Required work:
Once you find the line with "No meu back-end, também" in the entries below, return exactly every line from it through the line with "com diversos problemas".

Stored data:
"""
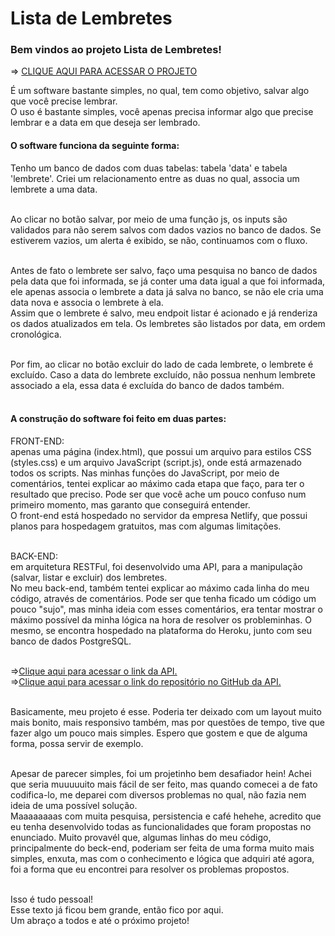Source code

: <h1>Lista de Lembretes</h1>

<h3>Bem vindos ao projeto Lista de Lembretes!</h3>

=> <a href="https://meus-lembretes.netlify.app/" target="blank">CLIQUE AQUI PARA ACESSAR O PROJETO</a>

É um software bastante simples, no qual, tem como objetivo, salvar algo que você precise lembrar. <br>
O uso é bastante simples, você apenas precisa informar algo que precise lembrar e a data em que deseja ser lembrado.<br>

<h4>O software funciona da seguinte forma:</h4>
Tenho um banco de dados com duas tabelas: tabela 'data' e tabela 'lembrete'. Criei um relacionamento entre as duas no qual, associa um lembrete a uma data.<br><br>

Ao clicar no botão salvar, por meio de uma função js, os inputs são validados para não serem salvos com dados vazios no banco de dados. 
Se estiverem vazios, um alerta é exibido, se não, continuamos com o fluxo.<br><br>

Antes de fato o lembrete ser salvo, faço uma pesquisa no banco de dados pela data que foi informada, se já conter uma data igual a que foi informada, ele apenas associa 
o lembrete a data já salva no banco, se não ele cria uma data nova e associa o lembrete à ela.<br>
Assim que o lembrete é salvo, meu endpoit listar é acionado e já renderiza os dados atualizados em tela. Os lembretes são listados por data, em ordem cronológica.<br><br>

Por fim, ao clicar no botão excluir do lado de cada lembrete, o lembrete é excluído. Caso a data do lembrete excluído, não possua nenhum lembrete associado a ela, 
essa data é excluída do banco de dados também.<br><br>


<h4>A construção do software foi feito em duas partes:</h4>
FRONT-END: <br>
apenas uma página (index.html), que possui um arquivo para estilos CSS (styles.css) e um arquivo JavaScript (script.js), onde está armazenado todos os scripts.
Nas minhas funções do JavaScript, por meio de comentários, tentei explicar ao máximo cada etapa que faço, para ter o resultado que preciso. 
Pode ser que você ache um pouco confuso num primeiro momento, mas garanto que conseguirá entender.<br>
O front-end está hospedado no servidor da empresa Netlify, que possui planos para hospedagem gratuitos, mas com algumas limitações.<br><br>

BACK-END: <br>
em arquitetura RESTFul, foi desenvolvido uma API, para a manipulação (salvar, listar e excluir) dos lembretes.<br>
No meu back-end, também tentei explicar ao máximo cada linha do meu código, através de comentários. Pode ser que tenha ficado um código um pouco "sujo", mas minha
ideia com esses comentários, era tentar mostrar o máximo possível da minha lógica na hora de resolver os probleminhas.
O mesmo, se encontra hospedado na plataforma do Heroku, junto com seu banco de dados PostgreSQL.<br><br>

=><a href="https://project-my-notes.herokuapp.com/mynotes/listar" target="_blank">Clique aqui para acessar o link da API.</a><br>
=><a href="https://github.com/rogeriosimsen/lembretes" target="_blank">Clique aqui para acessar o link do repositório no GitHub da API.</a><br><br>

Basicamente, meu projeto é esse. Poderia ter deixado com um layout muito mais bonito, mais responsivo também, mas por questões de tempo, tive que fazer algo um pouco mais simples. Espero que gostem e 
que de alguma forma, possa servir de exemplo. <br><br>

Apesar de parecer simples, foi um projetinho bem desafiador hein! Achei que seria muuuuuito mais fácil de ser feito, mas quando comecei a de fato codifica-lo, me deparei 
com diversos problemas no qual, não fazia nem ideia de uma possível solução. <br>
Maaaaaaaas com muita pesquisa, persistencia e café hehehe, acredito que eu tenha desenvolvido todas as funcionalidades que foram propostas no enunciado. Muito provavél que, algumas linhas do meu código, principalmente do beck-end, poderiam ser feita de uma forma muito mais simples, enxuta, mas com o conhecimento e lógica que adquiri até agora, foi a forma que eu encontrei para resolver os problemas propostos.<br><br>

Isso é tudo pessoal!<br> 
Esse texto já ficou bem grande, então fico por aqui.<br> 
Um abraço a todos e até o próximo projeto!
"""
Exercise solution:
No meu back-end, também tentei explicar ao máximo cada linha do meu código, através de comentários. Pode ser que tenha ficado um código um pouco "sujo", mas minha
ideia com esses comentários, era tentar mostrar o máximo possível da minha lógica na hora de resolver os probleminhas.
O mesmo, se encontra hospedado na plataforma do Heroku, junto com seu banco de dados PostgreSQL.<br><br>

=><a href="https://project-my-notes.herokuapp.com/mynotes/listar" target="_blank">Clique aqui para acessar o link da API.</a><br>
=><a href="https://github.com/rogeriosimsen/lembretes" target="_blank">Clique aqui para acessar o link do repositório no GitHub da API.</a><br><br>

Basicamente, meu projeto é esse. Poderia ter deixado com um layout muito mais bonito, mais responsivo também, mas por questões de tempo, tive que fazer algo um pouco mais simples. Espero que gostem e 
que de alguma forma, possa servir de exemplo. <br><br>

Apesar de parecer simples, foi um projetinho bem desafiador hein! Achei que seria muuuuuito mais fácil de ser feito, mas quando comecei a de fato codifica-lo, me deparei 
com diversos problemas no qual, não fazia nem ideia de uma possível solução. <br>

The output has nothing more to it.